As I wrote in the last post, I just needed a great idea. Here is how it happened. At the time, I was an elementary school guidance counselor and was attending a weekend workshop sponsored by the American School Counselor Association. At this workshop an idea popped into my mind about how I could test Hill’s philosophy on achieving any goal. The topic of one of the presentations was about some of the newer games on the market and some of the older ones used successfully by therapists and counselors to intervene in response to specific needs of children.
The speaker talked about one of the most successful games at the time—The Talking, Feeling, and Doing Game invented by Dr. Richard Gardner. Of course, we all knew about this wonderful play therapy game. I can remember it being the first therapeutic game I purchased and utilized to facilitate my work with children. What sparked a flash in my mind was when the speaker said, “By the way, Dr. Gardner, the inventor of the game, put his three daughters through college with the royalties earned from it.”
There it was! When he said those words, out of nowhere and I didn’t know why, I simply said to myself, “IF HE CAN DO THAT, SO CAN I! I’M INVENTING A BOARD GAME!”
Honestly, I don’t even know why I thought it or how it popped into my mind; but it did, and somehow, I believed I could do it. There seemed to be no rhyme or reason to it at the time. I had never thought about inventing a board game—I had no idea what to do or how to do it. I didn’t know anyone who had invented one.
When I got home from the workshop, I sat down, and for the first time in my life, I wrote a goal plan. One of the principles in the book, Think and Grow Rich, states that you have to write a definite plan with all the steps for its achievement and a date for its completion. I didn’t know exactly where to start, so I just started to write down ideas and draw the game board that was in my mind. All I needed was the right idea.
Everything we need is right here for us to begin the creative process. With a burning desire to create a “thing” that is on the screen of the mind, we begin to look past what is presently there now. We just have to come up with an idea, believe in it, and do the work to manifest it into reality. The telephone, the airplane, the car, and the Internet have always been here. Someone just exercised the mental muscle, imagination, and visualized it in his or her mind discovering how to bring it to life—just like everything else ever created.
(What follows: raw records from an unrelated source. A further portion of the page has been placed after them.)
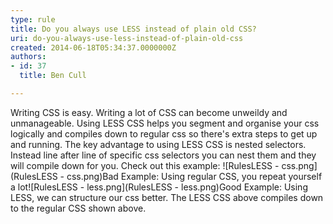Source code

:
 ```yaml
---
type: rule
title: Do you always use LESS instead of plain old CSS?
uri: do-you-always-use-less-instead-of-plain-old-css
created: 2014-06-18T05:34:37.0000000Z
authors:
- id: 37
  title: Ben Cull

---
```


Writing CSS is easy. Writing a lot of CSS can become unweildy and unmanageable. Using LESS CSS helps you segment and organise your css logically and compiles down to regular css so there's extra steps to get up and running. 
The key advantage to using LESS CSS is nested selectors. Instead line after line of specific css selectors you can nest them and they will compile down for you. Check out this example:
![RulesLESS - css.png](RulesLESS - css.png)Bad Example: Using regular CSS, you repeat yourself a lot![RulesLESS - less.png](RulesLESS - less.png)Good Example: Using LESS, we can structure our css better.
The LESS CSS above compiles down to the regular CSS shown above.

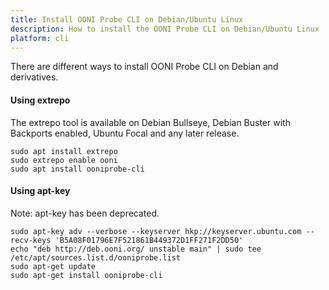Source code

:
 ```yaml
---
title: Install OONI Probe CLI on Debian/Ubuntu Linux
description: How to install the OONI Probe CLI on Debian/Ubuntu Linux
platform: cli
---
```


There are different ways to install OONI Probe CLI on Debian and derivatives.

#### Using extrepo

The extrepo tool is available on Debian Bullseye, Debian Buster with Backports enabled, Ubuntu Focal and any later release.

```
sudo apt install extrepo
sudo extrepo enable ooni
sudo apt install ooniprobe-cli
```

#### Using apt-key

Note: apt-key has been deprecated.

```
sudo apt-key adv --verbose --keyserver hkp://keyserver.ubuntu.com --recv-keys 'B5A08F01796E7F521861B449372D1FF271F2DD50'
echo "deb http://deb.ooni.org/ unstable main" | sudo tee /etc/apt/sources.list.d/ooniprobe.list
sudo apt-get update
sudo apt-get install ooniprobe-cli
```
A few days later while at school during lunch duty, one of the teachers was complaining about the aggressive and bullying behavior the children in her class were exhibiting while on the playground. I suggested that I could come into her classroom the next day and give a developmental lesson on I-messages. I-messages teach children to speak to each other in an assertive rather than aggressive manner. They are statements that attack the deed and not the doer.
The next morning just as I was about to go into the classroom—it hit me! Maybe I could invent an I-messages game. The concept is wonderful and would teach children a skill they could use throughout their lives. I couldn’t wait to see if there was a game like it; and sure enough, no one had thought of it! There wasn’t one like it on the market. Maybe a company would take it. Keeping the goal on the forefront of my mind created an awareness of an opportunity that I might not have noticed otherwise.
Using my goal plan with action steps, I designed the game and sent it off to the Western Psychological Service that at the time had the Creative Therapy Store—a store where counselors, psychologists, and therapists could buy games to supplement their work with children. Long story short, the company contacted me stating their interest in publishing the game and included a contract for it. The name was changed to Use Your I’s.
I wondered if I had succeeded because I was determined and persevered until the goal plan became a reality. I still wasn’t totally convinced about this goal planning, although I felt I was on to something. So I designed another goal with action steps and created another board game and called it I Feel Angry When…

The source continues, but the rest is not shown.